Crim.R. 12(C)(2) mandates that "Defenses and objections based on defects in the indictment" must generally be raised "[p]rior to" trial, and we have previously held that "failure to timely object to the allegedly defective indictment constitutes a waiver of the issues involved." State v. Biros (1997), 78 Ohio St.3d 426, 436, 678 N.E.2d 891. Crim.R. 11(B)(1) states, "The plea of guilty is a complete admission of the defendant's guilt."

(Citations omitted.) Id.

{¶ 26} Like the defendant in Barton , Snyder did not object to the indictment and pleaded guilty to the offense.

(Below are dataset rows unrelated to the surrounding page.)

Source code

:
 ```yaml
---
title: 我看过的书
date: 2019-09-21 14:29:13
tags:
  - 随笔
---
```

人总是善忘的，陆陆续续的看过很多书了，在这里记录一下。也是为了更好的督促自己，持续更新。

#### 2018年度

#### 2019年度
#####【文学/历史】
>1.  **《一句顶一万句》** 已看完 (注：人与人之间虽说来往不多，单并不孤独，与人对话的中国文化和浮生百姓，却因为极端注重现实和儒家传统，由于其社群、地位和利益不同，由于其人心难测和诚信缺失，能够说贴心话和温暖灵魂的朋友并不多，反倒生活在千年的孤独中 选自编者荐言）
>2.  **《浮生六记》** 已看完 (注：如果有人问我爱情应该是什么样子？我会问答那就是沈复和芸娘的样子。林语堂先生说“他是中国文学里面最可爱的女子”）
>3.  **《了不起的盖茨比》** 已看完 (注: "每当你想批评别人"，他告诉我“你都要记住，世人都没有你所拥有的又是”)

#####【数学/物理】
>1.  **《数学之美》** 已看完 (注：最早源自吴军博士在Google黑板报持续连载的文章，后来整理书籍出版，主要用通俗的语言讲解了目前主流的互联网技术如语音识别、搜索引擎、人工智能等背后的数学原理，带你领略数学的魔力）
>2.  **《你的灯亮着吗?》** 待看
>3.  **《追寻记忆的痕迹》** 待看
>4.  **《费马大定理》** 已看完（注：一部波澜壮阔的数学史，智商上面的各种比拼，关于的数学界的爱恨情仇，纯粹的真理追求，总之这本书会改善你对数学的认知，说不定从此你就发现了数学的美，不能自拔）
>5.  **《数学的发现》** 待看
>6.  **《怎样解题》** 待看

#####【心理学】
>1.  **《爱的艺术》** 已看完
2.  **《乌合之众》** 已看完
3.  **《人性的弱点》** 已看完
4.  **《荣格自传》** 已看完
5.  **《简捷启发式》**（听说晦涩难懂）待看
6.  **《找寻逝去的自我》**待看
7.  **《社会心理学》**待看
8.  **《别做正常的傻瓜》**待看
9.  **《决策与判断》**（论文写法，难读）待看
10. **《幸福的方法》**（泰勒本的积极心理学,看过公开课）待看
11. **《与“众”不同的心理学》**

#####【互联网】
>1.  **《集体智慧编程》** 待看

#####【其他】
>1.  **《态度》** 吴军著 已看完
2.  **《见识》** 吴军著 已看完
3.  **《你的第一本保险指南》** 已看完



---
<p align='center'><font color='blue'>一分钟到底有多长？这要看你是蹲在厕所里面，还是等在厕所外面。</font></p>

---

Therefore, he waived any deficiency in the indictment.

{¶ 27} Snyder also argues that his trial counsel was ineffective for allowing him to plead guilty to an unclassified felony and then allowing the trial court to convict him of an unclassified felony.

{¶ 28} "Under the doctrine of res judicata , a final judgment of conviction bars a convicted defendant who was represented by counsel from raising and litigating in any proceeding, except an appeal from that judgment, any defense or any claimed lack of due process that was raised or could have been raised by the defendant *838at trial, which resulted in that judgment of conviction, or on an appeal from that judgment." State v. Szefcyk , 77 Ohio St.3d 93, 671 N.E.2d 233 (1996), syllabus. Accord State v. Pulliam , 4th Dist. Scioto No. 16CA3759, 2017-Ohio-127, 2017 WL 132681, ¶ 10.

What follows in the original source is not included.